[Stored entries]

"""

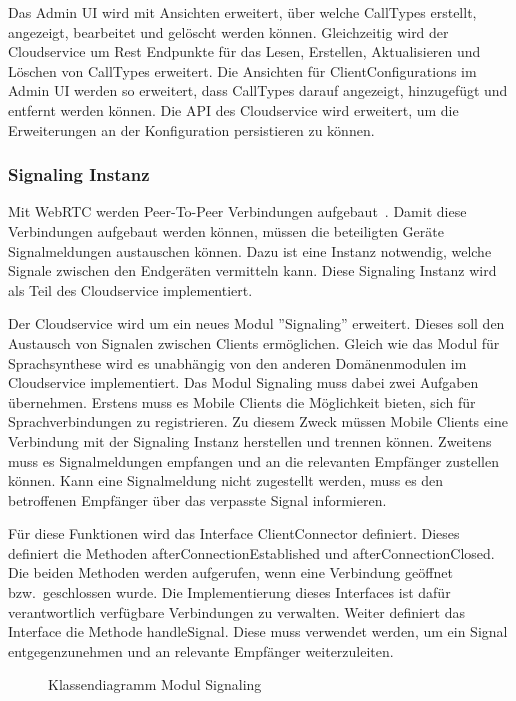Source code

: Das Admin UI wird mit Ansichten erweitert, über welche CallTypes erstellt, angezeigt, bearbeitet und gelöscht werden können.
Gleichzeitig wird der Cloudservice um Rest Endpunkte für das Lesen, Erstellen, Aktualisieren und Löschen von CallTypes erweitert.
Die Ansichten für ClientConfigurations im Admin UI werden so erweitert, dass CallTypes darauf angezeigt, hinzugefügt und entfernt werden können.
Die API des Cloudservice wird erweitert, um die Erweiterungen an der Konfiguration persistieren zu können.

\clearpage

\subsubsection{Signaling Instanz}

Mit WebRTC werden Peer-To-Peer Verbindungen aufgebaut~\cite{webrtc}.
Damit diese Verbindungen aufgebaut werden können, müssen die beteiligten Geräte Signalmeldungen austauschen können.
Dazu ist eine Instanz notwendig, welche Signale zwischen den Endgeräten vermitteln kann.
Diese Signaling Instanz wird als Teil des Cloudservice implementiert.

Der Cloudservice wird um ein neues Modul ''Signaling'' erweitert.
Dieses soll den Austausch von Signalen zwischen Clients ermöglichen.
Gleich wie das Modul für Sprachsynthese wird es unabhängig von den anderen Domänenmodulen im Cloudservice implementiert.
Das Modul Signaling muss dabei zwei Aufgaben übernehmen.
Erstens muss es Mobile Clients die Möglichkeit bieten, sich für Sprachverbindungen zu registrieren.
Zu diesem Zweck müssen Mobile Clients eine Verbindung mit der Signaling Instanz herstellen und trennen können.
Zweitens muss es Signalmeldungen empfangen und an die relevanten Empfänger zustellen können.
Kann eine Signalmeldung nicht zugestellt werden, muss es den betroffenen Empfänger über das verpasste Signal informieren.

Für diese Funktionen wird das Interface ClientConnector definiert.
Dieses definiert die Methoden afterConnectionEstablished und afterConnectionClosed.
Die beiden Methoden werden aufgerufen, wenn eine Verbindung geöffnet bzw.\ geschlossen wurde.
Die Implementierung dieses Interfaces ist dafür verantwortlich verfügbare Verbindungen zu verwalten.
Weiter definiert das Interface die Methode handleSignal.
Diese muss verwendet werden, um ein Signal entgegenzunehmen und an relevante Empfänger weiterzuleiten.

\begin{figure}[h]
    \centering
    \begin{minipage}[b]{1\textwidth}
        \caption{Klassendiagramm Modul Signaling}
    \end{minipage}
\end{figure}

"""

Problem description —
Nothing but the lines from the one with "Weiter definiert das" through the final line of the records may appear in the answer, and each must be transcribed exactly.

Answer to the problem —
Weiter definiert das Interface die Methode handleSignal.
Diese muss verwendet werden, um ein Signal entgegenzunehmen und an relevante Empfänger weiterzuleiten.

\begin{figure}[h]
    \centering
    \begin{minipage}[b]{1\textwidth}
        \caption{Klassendiagramm Modul Signaling}
    \end{minipage}
\end{figure}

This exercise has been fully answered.